The basic laws of circuits containing inductors (inductance L in Henries, H), resistors (resistance R in Ohms, $\Omega$) and capacitors (capacitance C in Farads, F) relate the current i in these elements to the voltage V across them,

$$V_{R}=iR;\ \ \ V_{L}=-L{\frac{di}{dt}};\ \ \ V_{C}={\frac{Q}{C}}$$ (4)

where the charge $Q=\int_{0}^{t}idt^{\prime }$ is the integral of the current. If these three elements are combined in series in a ciruit, and are also driven by an alternating voltage source $V_{s}=V_{0}\sin \omega t$, then the equation for the current in the circuit as a function of time is:

V_s+V_R+V_C+V_L=0. (5)

Taking a derivative of this equation leads to the damped harmonic oscillator equation,

$$V_{0}\omega \cos \omega t+R{\frac{di}{dt}}+{\frac{i}{C}}-L{\frac{di^{2}}{% dt^{2}}}=0.$$ (6)

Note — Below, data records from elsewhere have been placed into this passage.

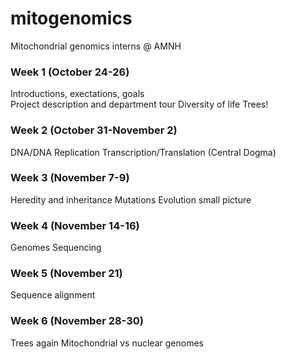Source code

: # mitogenomics
Mitochondrial genomics interns @ AMNH

### Week 1 (October 24-26)
Introductions, exectations, goals <br />
Project description and department tour
Diversity of life
Trees!

### Week 2 (October 31-November 2)
DNA/DNA Replication
Transcription/Translation (Central Dogma)

### Week 3 (November 7-9)
Heredity and inheritance
Mutations 
Evolution small picture

### Week 4 (November 14-16)
Genomes
Sequencing 

### Week 5 (November 21)
Sequence alignment

### Week 6 (November 28-30)
Trees again
Mitochondrial vs nuclear genomes 
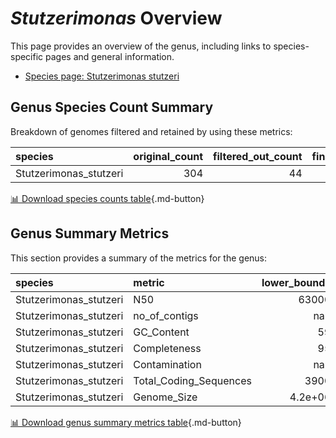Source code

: # *Stutzerimonas* Overview
This page provides an overview of the genus, including links to species-specific pages and general information.

- [Species page: Stutzerimonas stutzeri](Stutzerimonas_stutzeri/index.md)
## Genus Species Count Summary
Breakdown of genomes filtered and retained by using these metrics:

| species                |   original_count |   filtered_out_count |   final_count |
|:-----------------------|-----------------:|---------------------:|--------------:|
| Stutzerimonas_stutzeri |              304 |                   44 |           260 |


[📊 Download species counts table](species_counts.csv){.md-button}
## Genus Summary Metrics
This section provides a summary of the metrics for the genus:

| species                | metric                 |   lower_bounds |   upper_bounds |
|:-----------------------|:-----------------------|---------------:|---------------:|
| Stutzerimonas_stutzeri | N50                    |    63000       |      nan       |
| Stutzerimonas_stutzeri | no_of_contigs          |      nan       |      610       |
| Stutzerimonas_stutzeri | GC_Content             |       59       |       65       |
| Stutzerimonas_stutzeri | Completeness           |       95       |      nan       |
| Stutzerimonas_stutzeri | Contamination          |      nan       |        3       |
| Stutzerimonas_stutzeri | Total_Coding_Sequences |     3900       |     4900       |
| Stutzerimonas_stutzeri | Genome_Size            |        4.2e+06 |        5.2e+06 |


[📊 Download genus summary metrics table](genus_summary_metrics.csv){.md-button}
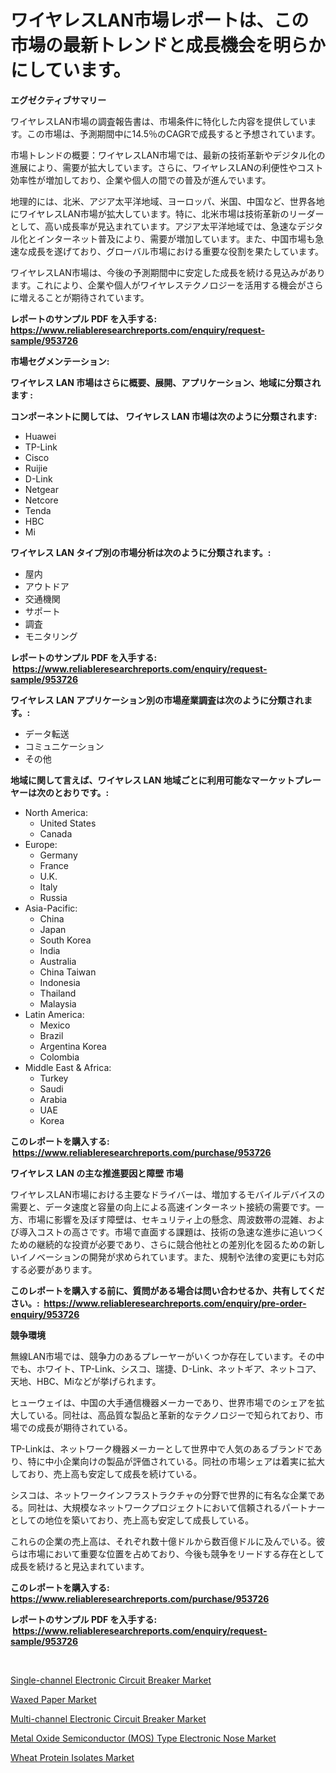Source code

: <p><h1>ワイヤレスLAN市場レポートは、この市場の最新トレンドと成長機会を明らかにしています。</h1></p><p><strong>エグゼクティブサマリー</strong></p>
<p><p>ワイヤレスLAN市場の調査報告書は、市場条件に特化した内容を提供しています。この市場は、予測期間中に14.5％のCAGRで成長すると予想されています。</p><p>市場トレンドの概要：ワイヤレスLAN市場では、最新の技術革新やデジタル化の進展により、需要が拡大しています。さらに、ワイヤレスLANの利便性やコスト効率性が増加しており、企業や個人の間での普及が進んでいます。</p><p>地理的には、北米、アジア太平洋地域、ヨーロッパ、米国、中国など、世界各地にワイヤレスLAN市場が拡大しています。特に、北米市場は技術革新のリーダーとして、高い成長率が見込まれています。アジア太平洋地域では、急速なデジタル化とインターネット普及により、需要が増加しています。また、中国市場も急速な成長を遂げており、グローバル市場における重要な役割を果たしています。</p><p>ワイヤレスLAN市場は、今後の予測期間中に安定した成長を続ける見込みがあります。これにより、企業や個人がワイヤレステクノロジーを活用する機会がさらに増えることが期待されています。</p></p>
<p><strong>レポートのサンプル PDF を入手する: <a href="https://www.reliableresearchreports.com/enquiry/request-sample/953726">https://www.reliableresearchreports.com/enquiry/request-sample/953726</a></strong></p>
<p><strong>市場セグメンテーション:</strong></p>
<p><strong> ワイヤレス LAN 市場はさらに概要、展開、アプリケーション、地域に分類されます :</strong></p>
<p><strong>コンポーネントに関しては、 ワイヤレス LAN 市場は次のように分類されます: &nbsp;</strong></p>
<p><ul><li>Huawei</li><li>TP-Link</li><li>Cisco</li><li>Ruijie</li><li>D-Link</li><li>Netgear</li><li>Netcore</li><li>Tenda</li><li>HBC</li><li>Mi</li></ul></p>
<p><strong> ワイヤレス LAN タイプ別の市場分析は次のように分類されます。:</strong></p>
<p><ul><li>屋内</li><li>アウトドア</li><li>交通機関</li><li>サポート</li><li>調査</li><li>モニタリング</li></ul></p>
<p><strong>レポートのサンプル PDF を入手する: &nbsp;<a href="https://www.reliableresearchreports.com/enquiry/request-sample/953726">https://www.reliableresearchreports.com/enquiry/request-sample/953726</a></strong></p>
<p><strong> ワイヤレス LAN アプリケーション別の市場産業調査は次のように分類されます。:</strong></p>
<p><ul><li>データ転送</li><li>コミュニケーション</li><li>その他</li></ul></p>
<p><strong>地域に関して言えば、ワイヤレス LAN 地域ごとに利用可能なマーケットプレーヤーは次のとおりです。:</strong></p>
<p><ul>
    <li>
        North America:
        <ul>
            <li>United States</li>
            <li>Canada</li>
        </ul>
    </li>
    <li>
        Europe:
        <ul>
            <li>Germany</li>
            <li>France</li>
            <li>U.K.</li>
            <li>Italy</li>
            <li>Russia</li>
        </ul>
    </li>
    <li>
        Asia-Pacific:
        <ul>
            <li>China</li>
            <li>Japan</li>
            <li>South Korea</li>
            <li>India</li>
            <li>Australia</li>
            <li>China Taiwan</li>
            <li>Indonesia</li>
            <li>Thailand</li>
            <li>Malaysia</li>
        </ul>
    </li>
    <li>
        Latin America:
        <ul>
            <li>Mexico</li>
            <li>Brazil</li>
            <li>Argentina Korea</li>
            <li>Colombia</li>
        </ul>
    </li>
    <li>
        Middle East & Africa:
        <ul>
            <li>Turkey</li>
            <li>Saudi</li>
            <li>Arabia</li>
            <li>UAE</li>
            <li>Korea</li>
        </ul>
    </li>
    </ul></p>
<p><strong>このレポートを購入する: &nbsp;<a href="https://www.reliableresearchreports.com/purchase/953726">https://www.reliableresearchreports.com/purchase/953726</a></strong></p>
<p><strong>ワイヤレス LAN の主な推進要因と障壁 市場</strong></p>
<p><p>ワイヤレスLAN市場における主要なドライバーは、増加するモバイルデバイスの需要と、データ速度と容量の向上による高速インターネット接続の需要です。一方、市場に影響を及ぼす障壁は、セキュリティ上の懸念、周波数帯の混雑、および導入コストの高さです。市場で直面する課題は、技術の急速な進歩に追いつくための継続的な投資が必要であり、さらに競合他社との差別化を図るための新しいイノベーションの開発が求められています。また、規制や法律の変更にも対応する必要があります。</p></p>
<p><strong>このレポートを購入する前に、質問がある場合は問い合わせるか、共有してください。:&nbsp; <a href="https://www.reliableresearchreports.com/enquiry/pre-order-enquiry/953726">https://www.reliableresearchreports.com/enquiry/pre-order-enquiry/953726</a></strong></p>
<p><strong>競争環境</strong></p>
<p><p>無線LAN市場では、競争力のあるプレーヤーがいくつか存在しています。その中でも、ホワイト、TP-Link、シスコ、瑞捷、D-Link、ネットギア、ネットコア、天地、HBC、Miなどが挙げられます。</p><p>ヒューウェイは、中国の大手通信機器メーカーであり、世界市場でのシェアを拡大している。同社は、高品質な製品と革新的なテクノロジーで知られており、市場での成長が期待されている。</p><p>TP-Linkは、ネットワーク機器メーカーとして世界中で人気のあるブランドであり、特に中小企業向けの製品が評価されている。同社の市場シェアは着実に拡大しており、売上高も安定して成長を続けている。</p><p>シスコは、ネットワークインフラストラクチャの分野で世界的に有名な企業である。同社は、大規模なネットワークプロジェクトにおいて信頼されるパートナーとしての地位を築いており、売上高も安定して成長している。</p><p>これらの企業の売上高は、それぞれ数十億ドルから数百億ドルに及んでいる。彼らは市場において重要な位置を占めており、今後も競争をリードする存在として成長を続けると見込まれています。</p></p>
<p><strong>このレポートを購入する: &nbsp; <a href="https://www.reliableresearchreports.com/purchase/953726">https://www.reliableresearchreports.com/purchase/953726</a></strong></p>
<p><strong>レポートのサンプル PDF を入手する: &nbsp;<a href="https://www.reliableresearchreports.com/enquiry/request-sample/953726">https://www.reliableresearchreports.com/enquiry/request-sample/953726</a></strong><strong></strong></p>
<p>&nbsp;</p>
<p><p><a href="https://artistic-helicopter-ca9.notion.site/Single-channel-Electronic-Circuit-Breaker-Market-Size-2024-2031-Global-Industrial-Analysis-Key-Ge-8470c9b0900743e59f3c1e5b4e641d3f">Single-channel Electronic Circuit Breaker Market</a></p><p><a href="https://view.publitas.com/reportprime-1/waxed-paper-market-research-report-provides-critical-insights-that-can-help-shape-business-development-and-investment-strategies/">Waxed Paper Market</a></p><p><a href="https://valiant-lunge-8fe.notion.site/Multi-channel-Electronic-Circuit-Breaker-Market-Provides-a-Comprehensive-Analysis-Including-a-Macro--a8822a47c7284e7e87f82d148fec8397">Multi-channel Electronic Circuit Breaker Market</a></p><p><a href="https://picayune-night-cbd.notion.site/Metal-Oxide-Semiconductor-MOS-Type-Electronic-Nose-Market-Research-Report-Reveals-The-Latest-Trend-f37f12d0393845ecbc00118124cd8c8d">Metal Oxide Semiconductor (MOS) Type Electronic Nose Market</a></p><p><a href="https://view.publitas.com/reportprime-1/wheat-protein-isolates-market-research-report-unlocks-analysis-on-the-market-financial-status-market-size-and-market-revenue-upto-2031/">Wheat Protein Isolates Market</a></p></p>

The damped harmonic oscillator equation also applies to damped pendulums and to damped mass-spring systems. In these problems is is important to distinguish between transients and steady state response. If there is no driving term then the behavior is only transient and is classified as underdamped or overdamped. If there is no damping then there is a natural frequency $\omega _{0}=1/\sqrt{LC}$. When the system is ``driven'' and the damping is not too large there is a special drive frequency (e.g. $\omega =\omega _{0}$ for no damping) at which the amplitude of the response gets large. This is the phenomenon of resonance. In the driven case there are also transients but they are rather complex and are not treated in most undergraduate courses.